Home Christian Life The Dangers of Binary Thinking: When a 2D thought meets a 3D universe

The Dangers of Binary Thinking: When a 2D thought meets a 3D universe

by Rich Kirkpatrick

Mystery cannot be contained by two dimensions. We seem to escape mystery within the walls of our binary reality. If life was as simple as a switch, we could simply turn off or turn on solutions. In fact, we do that very act every day to choose hot or cold water out of the faucet. We change the channel or swipe to the next stream of content on our smartphones with ease. Choices, no matter how full of first-world sophistication all reduce themselves to a binary question. With thousands of TV shows, hundreds of thousands of songs, and millions of click-bait articles to peruse, the choice is either a yes or a no. The muscle that might have once been used on imagination and wonder is now occupied to manage the firehose torrent of information and entertainment headed in our direction. Our schedule will not allow exploration, however.

Reasonable people eventually see that there are more than binary choices in the complex landscape of our planet. We know, for instance, that our universe is in three dimensions and that cultures and climates color our patterns of thought and life experiences. If you happen to see the political postings on Facebook or Twitter this season then you are often led to believe that there are only two choices, regardless of who you may pick. Even the thought of choosing a third party presidential candidate comes with boos and hisses and the common “you are wasting your vote” mantra. Really? To reject the binary world means you are breaking some sort of secret agreement. There has to be winners and losers in every story, right? One person wears the black hat and the other the white hat. I dare to say in the very quiet corners of our humanity a tug to drink in mystery calls every one of us. Now, these quiet corners are fewer and fewer between millisecond swipes of Words with Friends or Snapchats. But, they exist and we are tense from the constant collision within our souls.

We do have an enemy. When the Apostle Pauls says our fight is not against “flesh and blood” he may be referring to the fact that ISIS, or whoever is your enemy is not really the enemy. Still, we are enamored with winners and losers. A good fight sells better than collective reason. The latter is what will save us. The first simply entertains us. The harsher truth is that some read the Bible for its binary, reductionist piety rather than for the mysterious description of an uncontainable Creator. We really are not happy with God at the moment, it seems. In binary thinking, faith gets a bad rap. Race and immigration policies, for instance, bring us a religious anger when we try to solve them with a magical binary formula. Rarely do we admit to a third side, a possible spoiler to the normative rancor in our midst. It is so much easier to wear a team jersey and call the other guys the black hats. What if we are being seduced by the powers of evil to be less human? Does it not seem reasonable that God’s enemy will attempt to dethrone the image bearer of the Creator?  This is where evil lurks and where it trolls our daily lives.

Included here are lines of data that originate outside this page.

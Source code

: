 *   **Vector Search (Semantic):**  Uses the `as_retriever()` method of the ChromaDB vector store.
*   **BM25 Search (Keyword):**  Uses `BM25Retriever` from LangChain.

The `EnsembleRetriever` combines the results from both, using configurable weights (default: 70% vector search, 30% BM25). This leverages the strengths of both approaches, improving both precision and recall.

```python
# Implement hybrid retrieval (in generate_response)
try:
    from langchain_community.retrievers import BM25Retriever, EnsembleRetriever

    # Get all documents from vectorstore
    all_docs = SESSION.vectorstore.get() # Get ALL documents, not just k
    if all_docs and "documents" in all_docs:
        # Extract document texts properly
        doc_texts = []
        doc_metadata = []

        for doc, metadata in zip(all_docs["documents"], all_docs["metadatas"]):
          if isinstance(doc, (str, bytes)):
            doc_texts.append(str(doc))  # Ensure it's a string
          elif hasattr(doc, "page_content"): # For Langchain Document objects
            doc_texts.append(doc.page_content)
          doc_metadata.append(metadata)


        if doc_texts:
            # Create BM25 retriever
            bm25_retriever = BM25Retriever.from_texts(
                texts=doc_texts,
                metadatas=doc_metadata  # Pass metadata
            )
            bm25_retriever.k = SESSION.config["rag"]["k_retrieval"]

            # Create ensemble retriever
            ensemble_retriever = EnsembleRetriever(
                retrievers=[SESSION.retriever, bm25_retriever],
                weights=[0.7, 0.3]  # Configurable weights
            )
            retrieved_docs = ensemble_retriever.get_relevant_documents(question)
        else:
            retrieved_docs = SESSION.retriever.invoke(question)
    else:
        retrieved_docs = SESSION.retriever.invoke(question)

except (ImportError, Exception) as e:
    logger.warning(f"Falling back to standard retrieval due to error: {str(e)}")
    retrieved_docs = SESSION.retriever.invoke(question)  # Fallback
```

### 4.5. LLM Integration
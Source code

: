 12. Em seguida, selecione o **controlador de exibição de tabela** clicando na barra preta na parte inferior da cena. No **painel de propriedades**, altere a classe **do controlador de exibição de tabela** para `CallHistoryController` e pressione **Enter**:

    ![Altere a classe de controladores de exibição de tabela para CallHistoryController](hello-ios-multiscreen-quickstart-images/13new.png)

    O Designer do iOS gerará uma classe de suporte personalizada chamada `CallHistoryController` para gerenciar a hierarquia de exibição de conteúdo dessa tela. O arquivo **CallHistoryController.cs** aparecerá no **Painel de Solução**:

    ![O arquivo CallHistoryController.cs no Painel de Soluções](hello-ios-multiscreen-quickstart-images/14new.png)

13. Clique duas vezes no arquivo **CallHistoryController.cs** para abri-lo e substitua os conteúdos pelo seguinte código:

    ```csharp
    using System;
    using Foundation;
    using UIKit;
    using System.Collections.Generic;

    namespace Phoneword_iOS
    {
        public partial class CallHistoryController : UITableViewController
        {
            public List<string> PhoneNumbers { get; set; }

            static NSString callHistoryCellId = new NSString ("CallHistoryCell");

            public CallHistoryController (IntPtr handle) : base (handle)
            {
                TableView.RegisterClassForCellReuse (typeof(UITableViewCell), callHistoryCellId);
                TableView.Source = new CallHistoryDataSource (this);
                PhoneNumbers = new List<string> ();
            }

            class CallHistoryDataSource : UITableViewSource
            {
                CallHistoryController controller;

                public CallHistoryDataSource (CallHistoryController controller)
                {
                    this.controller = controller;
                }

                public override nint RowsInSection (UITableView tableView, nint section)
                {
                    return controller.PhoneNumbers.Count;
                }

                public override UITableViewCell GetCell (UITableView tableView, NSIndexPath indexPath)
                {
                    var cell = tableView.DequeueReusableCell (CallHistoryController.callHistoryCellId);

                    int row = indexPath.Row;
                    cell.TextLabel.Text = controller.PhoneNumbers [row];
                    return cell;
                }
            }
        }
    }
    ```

When it comes to our work, a third dimension calls us out from the page and into real-life. A songwriter may have a good idea on paper, but if she sings it will it speak to my soul? If launching a business plan can actually come to life and enrich customers is not something transcendent achieved? This incarnation from idea to reality far exceeds our expectation of “plug and play” because it is not just about what works. It is about who we are and why we exist. Think about it, the Telegraph was the first texting tech. We’ve been texting since before huge sideburns were a thing! We long as people to be connected, so whether it is a road, a printing press, a telegraph wire or smartphone app we respond as humans do. The speed of the tools now has outpaced the speed of our souls—exponentially. This is why we all have an exercise bike that is commonly used to dry laundry. As with our physical loss of labor, our soul’s muscles have atrophied when it comes to contemplating the mysterious of God and his creation. Our modern faith movements have tried aggressively to use the binary, but still, fail the soul at many levels. Why? It is when the word becomes flesh and actually walks about do we see life in another dimension–a third dimension. This colliding scandal is unacceptable to our modern mind. This is the “God with us” reality we as Christians barely grasp but confess. A God who is both entirely God and entirely human surely breaks the binary mold. How will we follow suit?